═════ Given data ═════
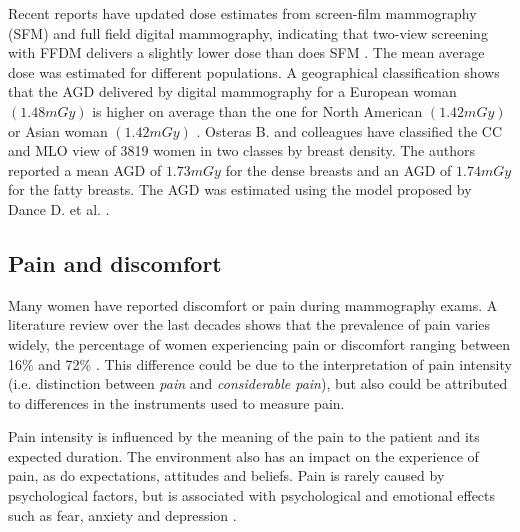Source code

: Recent reports have updated dose estimates from screen-film mammography (SFM) and full field digital mammography, indicating that two-view screening with FFDM delivers a slightly lower dose than does SFM . The mean average dose was estimated for different populations. A geographical classification shows that the AGD delivered by digital mammography for a European woman  $(1.48 mGy)$ is higher on average than the one for North American $(1.42 mGy)$ or Asian woman $(1.42 mGy)$ \citep{geeraert_breast_2012}. Osteras B. and colleagues \cite{osteraas_average_2018} have classified the CC and MLO view of 3819 women in two classes by breast density. The authors reported a mean AGD of $1.73 mGy$ for the dense breasts and an AGD of $1.74 mGy$ for the fatty breasts. The AGD was estimated using the model proposed by Dance D. et al. \cite{dance_additional_2000} .  


\subsection{Pain and discomfort}
Many women have reported discomfort or pain during mammography exams. A literature review over the last decades shows that the  prevalence of pain varies widely, the percentage of women experiencing pain or discomfort ranging between 16\% and 72\% \citep{keemers_pain_2000, peipins_impact_2006,dullum_rates_2000, whelehan_effect_2013}. This difference could be due to the interpretation of pain intensity (i.e. distinction between \textit{pain} and \textit{considerable pain}),  but also could be attributed to differences in the instruments used to measure pain. 

Pain intensity is influenced by the meaning of the pain to the patient and its expected duration. The environment also has an impact on the experience of pain, as do expectations, attitudes and beliefs. Pain is rarely caused by psychological factors, but is associated with psychological and emotional effects such as fear, anxiety and
depression \citep{williamson_pain_2005}.

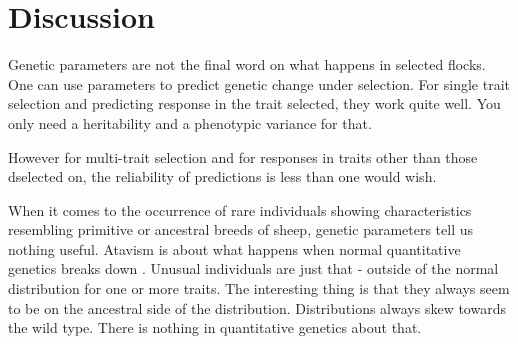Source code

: \documentclass[titlepage]{article}  %
\begin{document}
\section{Discussion}
Genetic parameters are not the final word on what happens in selected flocks. One can use parameters to predict genetic change under selection. For single trait selection and predicting response in the trait selected, they work quite well. You only need a heritability and a phenotypic variance for that. 

However for multi-trait selection and for responses in traits other than those dselected on, the reliability of predictions is less than one would wish. 

When it comes to the occurrence of rare individuals showing  characteristics resembling primitive or ancestral breeds of sheep, genetic parameters tell us nothing useful. Atavism is about what happens when normal quantitative genetics breaks down . Unusual individuals are just that - outside of the normal distribution for one or more traits. The interesting thing is that they always seem to be on the ancestral side of the distribution. Distributions always skew towards the wild type. There is nothing in quantitative genetics about that. 
\end{document}
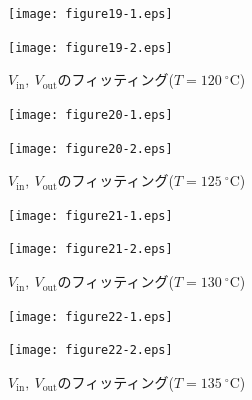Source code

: \documentclass[a4paper,10.5pt]{ltjsarticle}
\begin{document}
\begin{figure}[b]
  \begin{minipage}[h]{0.50\linewidth}
    \centering
    \texttt{[image: figure19-1.eps]}
  \end{minipage}
  \begin{minipage}[h]{0.50\linewidth}
    \centering
    \texttt{[image: figure19-2.eps]}
  \end{minipage}
  \caption{$V_\mathrm{in},\ V_\mathrm{out}$のフィッティング($T=120\ ^\circ \mathrm{C}$)}
\end{figure}
\clearpage
\begin{figure}[b]
  \begin{minipage}[h]{0.50\linewidth}
    \centering
    \texttt{[image: figure20-1.eps]}
  \end{minipage}
  \begin{minipage}[h]{0.50\linewidth}
    \centering
    \texttt{[image: figure20-2.eps]}
  \end{minipage}
  \caption{$V_\mathrm{in},\ V_\mathrm{out}$のフィッティング($T=125\ ^\circ \mathrm{C}$)}
\end{figure}

\begin{figure}[b]
  \begin{minipage}[h]{0.50\linewidth}
    \centering
    \texttt{[image: figure21-1.eps]}
  \end{minipage}
  \begin{minipage}[h]{0.50\linewidth}
    \centering
    \texttt{[image: figure21-2.eps]}
  \end{minipage}
  \caption{$V_\mathrm{in},\ V_\mathrm{out}$のフィッティング($T=130\ ^\circ \mathrm{C}$)}
\end{figure}

\begin{figure}[b]
  \begin{minipage}[h]{0.50\linewidth}
    \centering
    \texttt{[image: figure22-1.eps]}
  \end{minipage}
  \begin{minipage}[h]{0.50\linewidth}
    \centering
    \texttt{[image: figure22-2.eps]}
  \end{minipage}
  \caption{$V_\mathrm{in},\ V_\mathrm{out}$のフィッティング($T=135\ ^\circ \mathrm{C}$)}
\end{figure}
\end{document}
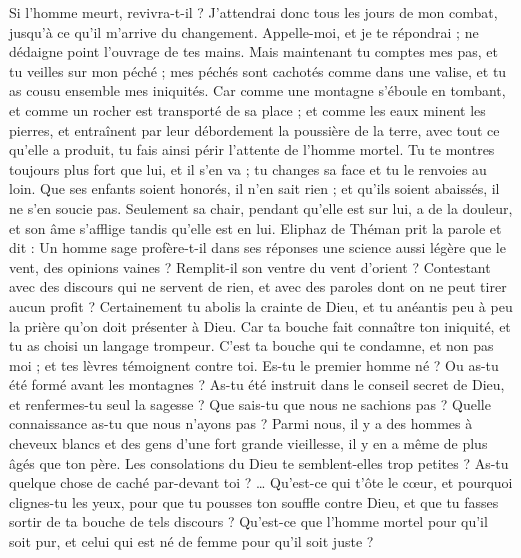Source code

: \begin{multicols}{2}
Si l'homme meurt, revivra-t-il ? J'attendrai donc tous les jours de mon combat, jusqu'à ce qu'il m'arrive du changement.
 Appelle-moi, et je te répondrai ; ne dédaigne point l'ouvrage de tes mains. 
Mais maintenant tu comptes mes pas, et tu veilles sur mon péché ;
mes péchés sont cachotés comme dans une valise, et tu as cousu ensemble mes iniquités.
Car comme une montagne s'éboule en tombant, et comme un rocher est transporté de sa place ; 
 et comme les eaux minent les pierres, et entraînent par leur débordement la poussière de la terre, avec tout ce qu'elle a produit, tu fais ainsi périr l'attente de l'homme mortel.
Tu te montres toujours plus fort que lui, et il s'en va ; tu changes sa face et tu le renvoies au loin.
Que ses enfants soient honorés, il n'en sait rien ; et qu'ils soient abaissés, il ne s'en soucie pas.
Seulement sa chair, pendant qu'elle est sur lui, a de la douleur, et son âme s'afflige tandis qu'elle est en lui.
\VerseOne{}Eliphaz de Théman prit la parole et dit :
Un homme sage profère-t-il dans ses réponses une science aussi légère que le vent, des opinions vaines ? Remplit-il son ventre du vent d'orient ?
Contestant avec des discours qui ne servent de rien, et avec des paroles dont on ne peut tirer aucun profit ?
Certainement tu abolis la crainte de Dieu, et tu anéantis peu à peu la prière qu'on doit présenter à Dieu. 
 Car ta bouche fait connaître ton iniquité, et tu as choisi un langage trompeur. 
C'est ta bouche qui te condamne, et non pas moi ; et tes lèvres témoignent contre toi. 
Es-tu le premier homme né ? Ou as-tu été formé avant les montagnes ?
As-tu été instruit dans le conseil secret de Dieu, et renfermes-tu seul la sagesse ?
Que sais-tu que nous ne sachions pas ? Quelle connaissance as-tu que nous n'ayons pas ?
Parmi nous, il y a des hommes à cheveux blancs et des gens d'une fort grande vieillesse, il y en a même de plus âgés que ton père. 
Les consolations du Dieu te semblent-elles trop petites ? As-tu quelque chose de caché par-devant toi ? …
Qu'est-ce qui t'ôte le cœur, et pourquoi clignes-tu les yeux, 
pour que tu pousses ton souffle contre Dieu, et que tu fasses sortir de ta bouche de tels discours ? 
Qu'est-ce que l'homme mortel pour qu'il soit pur, et celui qui est né de femme pour qu'il soit juste ?

\end{multicols}
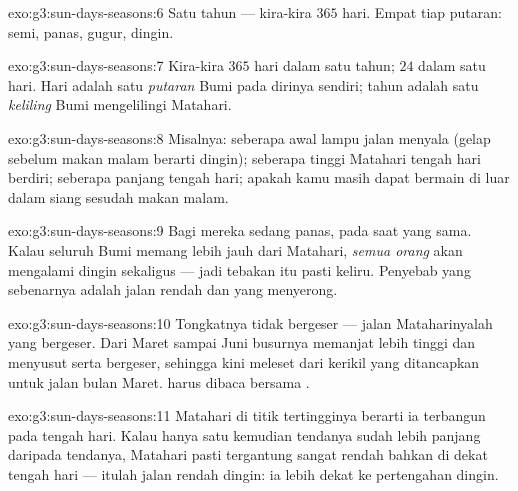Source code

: \begin{solution}{exo:g3:sun-days-seasons:6}
Satu tahun --- kira-kira $365$ hari. Empat  tiap putaran: semi,
panas, gugur, dingin.
\end{solution}

\begin{solution}{exo:g3:sun-days-seasons:7}
Kira-kira $365$ hari dalam satu tahun; $24$  dalam satu hari. Hari
adalah satu \emph{putaran} Bumi pada dirinya sendiri; tahun adalah
satu \emph{keliling} Bumi mengelilingi Matahari.
\end{solution}

\begin{solution}{exo:g3:sun-days-seasons:8}
Misalnya: seberapa awal lampu jalan menyala (gelap sebelum makan malam
berarti  dingin); seberapa tinggi Matahari tengah hari berdiri;
seberapa panjang  tengah hari; apakah kamu masih dapat
bermain di luar dalam  siang sesudah makan malam.
\end{solution}

\begin{solution}{exo:g3:sun-days-seasons:9}
Bagi mereka sedang  panas, pada saat yang sama. Kalau seluruh
Bumi memang lebih jauh dari Matahari, \emph{semua orang} akan
mengalami  dingin sekaligus --- jadi tebakan itu pasti keliru.
Penyebab yang sebenarnya adalah jalan rendah dan  yang
menyerong.
\end{solution}

\begin{solution}{exo:g3:sun-days-seasons:10}
Tongkatnya tidak bergeser --- jalan Mataharinyalah yang bergeser. Dari
Maret sampai Juni busurnya memanjat lebih tinggi dan 
menyusut serta bergeser, sehingga  kini meleset dari
kerikil yang ditancapkan untuk jalan bulan Maret.  harus
dibaca bersama .
\end{solution}

\begin{solution}{exo:g3:sun-days-seasons:11}
Matahari di titik tertingginya berarti ia terbangun pada tengah hari.
Kalau hanya satu  kemudian  tendanya sudah lebih
panjang daripada tendanya, Matahari pasti tergantung sangat rendah
bahkan di dekat tengah hari --- itulah jalan rendah  dingin: ia
lebih dekat ke pertengahan  dingin.
\end{solution}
═════
▶ Work required
From the data, work out how many lines include the word "nous"; the reply is that number and nothing else.

▶ Task solution
2